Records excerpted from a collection
-*-

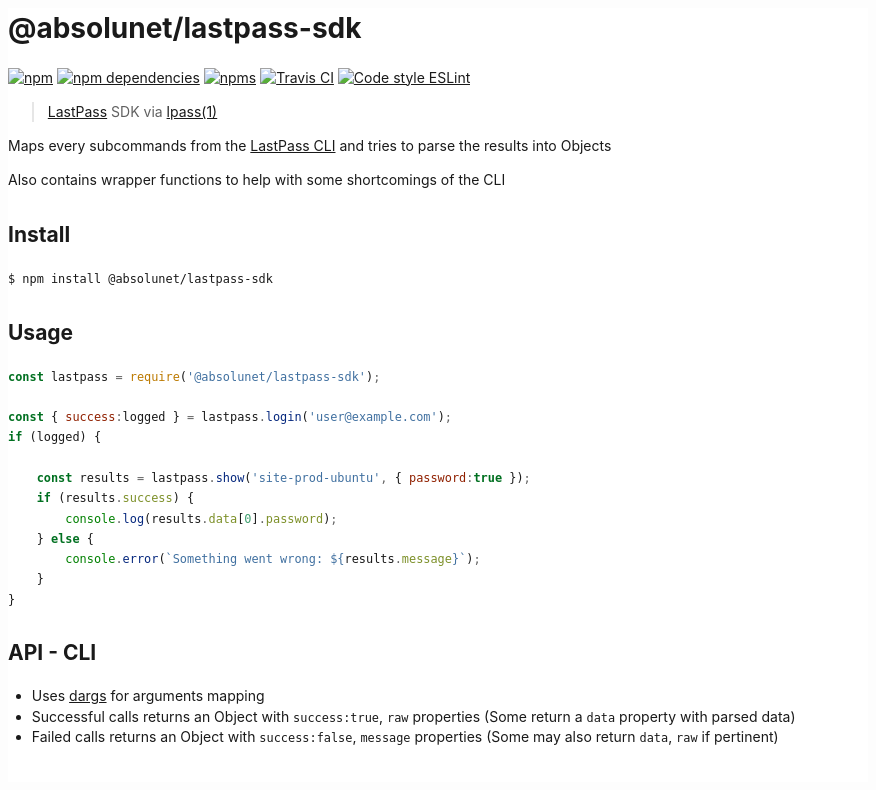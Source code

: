 # @absolunet/lastpass-sdk

[![npm](https://img.shields.io/npm/v/@absolunet/lastpass-sdk.svg)](https://www.npmjs.com/package/@absolunet/lastpass-sdk)
[![npm dependencies](https://david-dm.org/absolunet/node-lastpass-sdk/status.svg)](https://david-dm.org/absolunet/node-lastpass-sdk)
[![npms](https://badges.npms.io/%40absolunet%2Flastpass-sdk.svg)](https://npms.io/search?q=%40absolunet%2Flastpass-sdk)
[![Travis CI](https://travis-ci.com/absolunet/node-lastpass-sdk.svg?branch=master)](https://travis-ci.com/absolunet/node-lastpass-sdk/builds)
[![Code style ESLint](https://img.shields.io/badge/code_style-@absolunet/node-659d32.svg)](https://github.com/absolunet/eslint-config-node)

> [LastPass](https://www.lastpass.com/) SDK via [lpass(1)](https://lastpass.github.io/lastpass-cli/lpass.1.html)

Maps every subcommands from the [LastPass CLI](https://github.com/lastpass/lastpass-cli) and tries to parse the results into Objects

Also contains wrapper functions to help with some shortcomings of the CLI


## Install

```sh
$ npm install @absolunet/lastpass-sdk
```


## Usage

```js
const lastpass = require('@absolunet/lastpass-sdk');

const { success:logged } = lastpass.login('user@example.com');
if (logged) {

	const results = lastpass.show('site-prod-ubuntu', { password:true });
	if (results.success) {
		console.log(results.data[0].password);
	} else {
		console.error(`Something went wrong: ${results.message}`);
	}
}
```


## API - CLI
- Uses [dargs](https://github.com/sindresorhus/dargs#readme) for arguments mapping
- Successful calls returns an Object with `success:true`, `raw` properties (Some return a `data` property with parsed data)
- Failed calls returns an Object with `success:false`, `message` properties (Some may also return `data`, `raw` if pertinent)
<br>

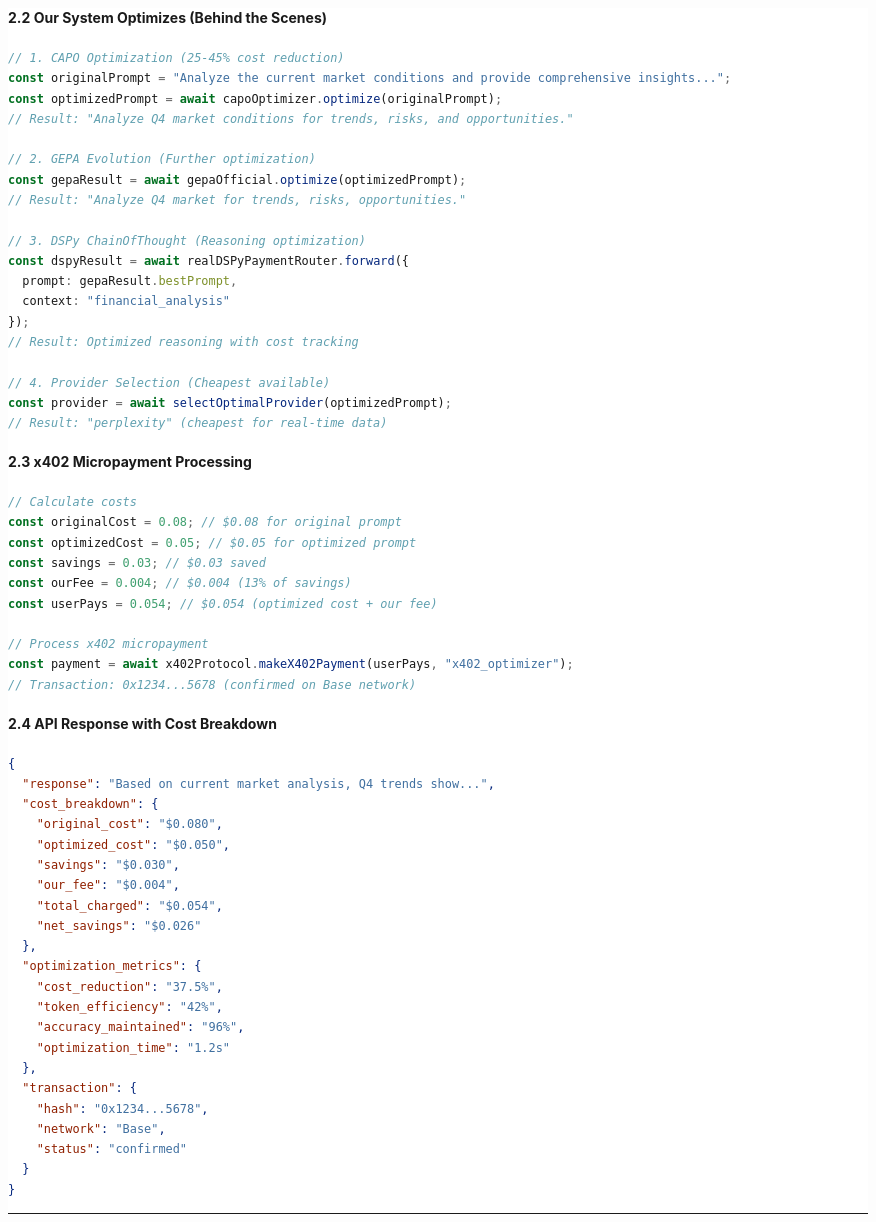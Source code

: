 #### **2.2 Our System Optimizes (Behind the Scenes)**
```typescript
// 1. CAPO Optimization (25-45% cost reduction)
const originalPrompt = "Analyze the current market conditions and provide comprehensive insights...";
const optimizedPrompt = await capoOptimizer.optimize(originalPrompt);
// Result: "Analyze Q4 market conditions for trends, risks, and opportunities."

// 2. GEPA Evolution (Further optimization)
const gepaResult = await gepaOfficial.optimize(optimizedPrompt);
// Result: "Analyze Q4 market for trends, risks, opportunities."

// 3. DSPy ChainOfThought (Reasoning optimization)
const dspyResult = await realDSPyPaymentRouter.forward({
  prompt: gepaResult.bestPrompt,
  context: "financial_analysis"
});
// Result: Optimized reasoning with cost tracking

// 4. Provider Selection (Cheapest available)
const provider = await selectOptimalProvider(optimizedPrompt);
// Result: "perplexity" (cheapest for real-time data)
```

#### **2.3 x402 Micropayment Processing**
```typescript
// Calculate costs
const originalCost = 0.08; // $0.08 for original prompt
const optimizedCost = 0.05; // $0.05 for optimized prompt
const savings = 0.03; // $0.03 saved
const ourFee = 0.004; // $0.004 (13% of savings)
const userPays = 0.054; // $0.054 (optimized cost + our fee)

// Process x402 micropayment
const payment = await x402Protocol.makeX402Payment(userPays, "x402_optimizer");
// Transaction: 0x1234...5678 (confirmed on Base network)
```

#### **2.4 API Response with Cost Breakdown**
```json
{
  "response": "Based on current market analysis, Q4 trends show...",
  "cost_breakdown": {
    "original_cost": "$0.080",
    "optimized_cost": "$0.050", 
    "savings": "$0.030",
    "our_fee": "$0.004",
    "total_charged": "$0.054",
    "net_savings": "$0.026"
  },
  "optimization_metrics": {
    "cost_reduction": "37.5%",
    "token_efficiency": "42%",
    "accuracy_maintained": "96%",
    "optimization_time": "1.2s"
  },
  "transaction": {
    "hash": "0x1234...5678",
    "network": "Base",
    "status": "confirmed"
  }
}
```

---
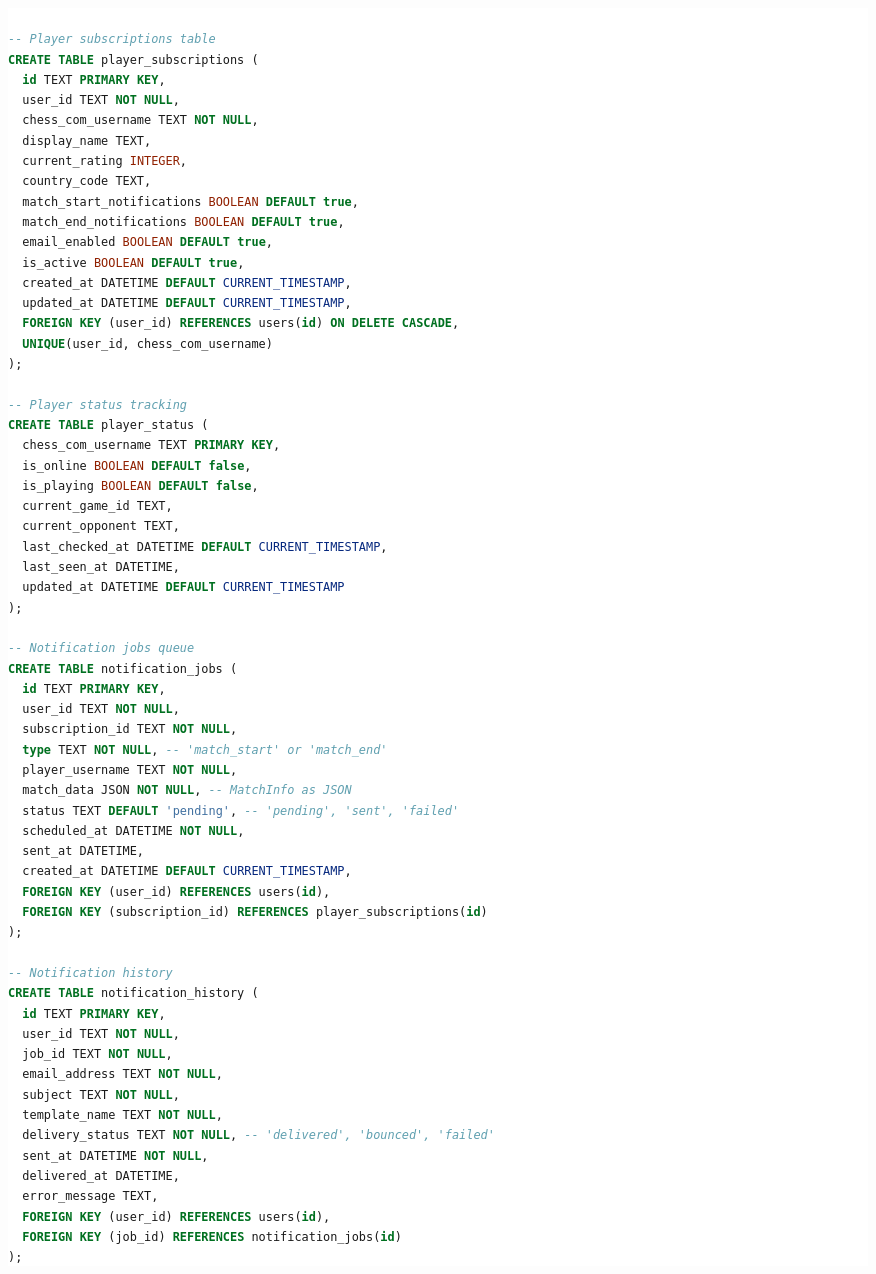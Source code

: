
 ```sql

-- Player subscriptions table
CREATE TABLE player_subscriptions (
  id TEXT PRIMARY KEY,
  user_id TEXT NOT NULL,
  chess_com_username TEXT NOT NULL,
  display_name TEXT,
  current_rating INTEGER,
  country_code TEXT,
  match_start_notifications BOOLEAN DEFAULT true,
  match_end_notifications BOOLEAN DEFAULT true,
  email_enabled BOOLEAN DEFAULT true,
  is_active BOOLEAN DEFAULT true,
  created_at DATETIME DEFAULT CURRENT_TIMESTAMP,
  updated_at DATETIME DEFAULT CURRENT_TIMESTAMP,
  FOREIGN KEY (user_id) REFERENCES users(id) ON DELETE CASCADE,
  UNIQUE(user_id, chess_com_username)
);

-- Player status tracking
CREATE TABLE player_status (
  chess_com_username TEXT PRIMARY KEY,
  is_online BOOLEAN DEFAULT false,
  is_playing BOOLEAN DEFAULT false,
  current_game_id TEXT,
  current_opponent TEXT,
  last_checked_at DATETIME DEFAULT CURRENT_TIMESTAMP,
  last_seen_at DATETIME,
  updated_at DATETIME DEFAULT CURRENT_TIMESTAMP
);

-- Notification jobs queue
CREATE TABLE notification_jobs (
  id TEXT PRIMARY KEY,
  user_id TEXT NOT NULL,
  subscription_id TEXT NOT NULL,
  type TEXT NOT NULL, -- 'match_start' or 'match_end'
  player_username TEXT NOT NULL,
  match_data JSON NOT NULL, -- MatchInfo as JSON
  status TEXT DEFAULT 'pending', -- 'pending', 'sent', 'failed'
  scheduled_at DATETIME NOT NULL,
  sent_at DATETIME,
  created_at DATETIME DEFAULT CURRENT_TIMESTAMP,
  FOREIGN KEY (user_id) REFERENCES users(id),
  FOREIGN KEY (subscription_id) REFERENCES player_subscriptions(id)
);

-- Notification history
CREATE TABLE notification_history (
  id TEXT PRIMARY KEY,
  user_id TEXT NOT NULL,
  job_id TEXT NOT NULL,
  email_address TEXT NOT NULL,
  subject TEXT NOT NULL,
  template_name TEXT NOT NULL,
  delivery_status TEXT NOT NULL, -- 'delivered', 'bounced', 'failed'
  sent_at DATETIME NOT NULL,
  delivered_at DATETIME,
  error_message TEXT,
  FOREIGN KEY (user_id) REFERENCES users(id),
  FOREIGN KEY (job_id) REFERENCES notification_jobs(id)
);

```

-*-

### WORK INSTRUCTIONS
Exactly reproduce the entries above, minus the pictures.

### RESPONSE TO THE TASK
Source code

: # @absolunet/lastpass-sdk

[![npm](https://img.shields.io/npm/v/@absolunet/lastpass-sdk.svg)](https://www.npmjs.com/package/@absolunet/lastpass-sdk)
[![npm dependencies](https://david-dm.org/absolunet/node-lastpass-sdk/status.svg)](https://david-dm.org/absolunet/node-lastpass-sdk)
[![npms](https://badges.npms.io/%40absolunet%2Flastpass-sdk.svg)](https://npms.io/search?q=%40absolunet%2Flastpass-sdk)
[![Travis CI](https://travis-ci.com/absolunet/node-lastpass-sdk.svg?branch=master)](https://travis-ci.com/absolunet/node-lastpass-sdk/builds)
[![Code style ESLint](https://img.shields.io/badge/code_style-@absolunet/node-659d32.svg)](https://github.com/absolunet/eslint-config-node)

> [LastPass](https://www.lastpass.com/) SDK via [lpass(1)](https://lastpass.github.io/lastpass-cli/lpass.1.html)

Maps every subcommands from the [LastPass CLI](https://github.com/lastpass/lastpass-cli) and tries to parse the results into Objects

Also contains wrapper functions to help with some shortcomings of the CLI


## Install

```sh
$ npm install @absolunet/lastpass-sdk
```


## Usage

```js
const lastpass = require('@absolunet/lastpass-sdk');

const { success:logged } = lastpass.login('user@example.com');
if (logged) {

	const results = lastpass.show('site-prod-ubuntu', { password:true });
	if (results.success) {
		console.log(results.data[0].password);
	} else {
		console.error(`Something went wrong: ${results.message}`);
	}
}
```


## API - CLI
- Uses [dargs](https://github.com/sindresorhus/dargs#readme) for arguments mapping
- Successful calls returns an Object with `success:true`, `raw` properties (Some return a `data` property with parsed data)
- Failed calls returns an Object with `success:false`, `message` properties (Some may also return `data`, `raw` if pertinent)
<br>

Source code

: #### **2.2 Our System Optimizes (Behind the Scenes)**
```typescript
// 1. CAPO Optimization (25-45% cost reduction)
const originalPrompt = "Analyze the current market conditions and provide comprehensive insights...";
const optimizedPrompt = await capoOptimizer.optimize(originalPrompt);
// Result: "Analyze Q4 market conditions for trends, risks, and opportunities."

// 2. GEPA Evolution (Further optimization)
const gepaResult = await gepaOfficial.optimize(optimizedPrompt);
// Result: "Analyze Q4 market for trends, risks, opportunities."

// 3. DSPy ChainOfThought (Reasoning optimization)
const dspyResult = await realDSPyPaymentRouter.forward({
  prompt: gepaResult.bestPrompt,
  context: "financial_analysis"
});
// Result: Optimized reasoning with cost tracking

// 4. Provider Selection (Cheapest available)
const provider = await selectOptimalProvider(optimizedPrompt);
// Result: "perplexity" (cheapest for real-time data)
```

#### **2.3 x402 Micropayment Processing**
```typescript
// Calculate costs
const originalCost = 0.08; // $0.08 for original prompt
const optimizedCost = 0.05; // $0.05 for optimized prompt
const savings = 0.03; // $0.03 saved
const ourFee = 0.004; // $0.004 (13% of savings)
const userPays = 0.054; // $0.054 (optimized cost + our fee)

// Process x402 micropayment
const payment = await x402Protocol.makeX402Payment(userPays, "x402_optimizer");
// Transaction: 0x1234...5678 (confirmed on Base network)
```

#### **2.4 API Response with Cost Breakdown**
```json
{
  "response": "Based on current market analysis, Q4 trends show...",
  "cost_breakdown": {
    "original_cost": "$0.080",
    "optimized_cost": "$0.050", 
    "savings": "$0.030",
    "our_fee": "$0.004",
    "total_charged": "$0.054",
    "net_savings": "$0.026"
  },
  "optimization_metrics": {
    "cost_reduction": "37.5%",
    "token_efficiency": "42%",
    "accuracy_maintained": "96%",
    "optimization_time": "1.2s"
  },
  "transaction": {
    "hash": "0x1234...5678",
    "network": "Base",
    "status": "confirmed"
  }
}
```

---
Source code

:
 ```sql

-- Player subscriptions table
CREATE TABLE player_subscriptions (
  id TEXT PRIMARY KEY,
  user_id TEXT NOT NULL,
  chess_com_username TEXT NOT NULL,
  display_name TEXT,
  current_rating INTEGER,
  country_code TEXT,
  match_start_notifications BOOLEAN DEFAULT true,
  match_end_notifications BOOLEAN DEFAULT true,
  email_enabled BOOLEAN DEFAULT true,
  is_active BOOLEAN DEFAULT true,
  created_at DATETIME DEFAULT CURRENT_TIMESTAMP,
  updated_at DATETIME DEFAULT CURRENT_TIMESTAMP,
  FOREIGN KEY (user_id) REFERENCES users(id) ON DELETE CASCADE,
  UNIQUE(user_id, chess_com_username)
);

-- Player status tracking
CREATE TABLE player_status (
  chess_com_username TEXT PRIMARY KEY,
  is_online BOOLEAN DEFAULT false,
  is_playing BOOLEAN DEFAULT false,
  current_game_id TEXT,
  current_opponent TEXT,
  last_checked_at DATETIME DEFAULT CURRENT_TIMESTAMP,
  last_seen_at DATETIME,
  updated_at DATETIME DEFAULT CURRENT_TIMESTAMP
);

-- Notification jobs queue
CREATE TABLE notification_jobs (
  id TEXT PRIMARY KEY,
  user_id TEXT NOT NULL,
  subscription_id TEXT NOT NULL,
  type TEXT NOT NULL, -- 'match_start' or 'match_end'
  player_username TEXT NOT NULL,
  match_data JSON NOT NULL, -- MatchInfo as JSON
  status TEXT DEFAULT 'pending', -- 'pending', 'sent', 'failed'
  scheduled_at DATETIME NOT NULL,
  sent_at DATETIME,
  created_at DATETIME DEFAULT CURRENT_TIMESTAMP,
  FOREIGN KEY (user_id) REFERENCES users(id),
  FOREIGN KEY (subscription_id) REFERENCES player_subscriptions(id)
);

-- Notification history
CREATE TABLE notification_history (
  id TEXT PRIMARY KEY,
  user_id TEXT NOT NULL,
  job_id TEXT NOT NULL,
  email_address TEXT NOT NULL,
  subject TEXT NOT NULL,
  template_name TEXT NOT NULL,
  delivery_status TEXT NOT NULL, -- 'delivered', 'bounced', 'failed'
  sent_at DATETIME NOT NULL,
  delivered_at DATETIME,
  error_message TEXT,
  FOREIGN KEY (user_id) REFERENCES users(id),
  FOREIGN KEY (job_id) REFERENCES notification_jobs(id)
);

```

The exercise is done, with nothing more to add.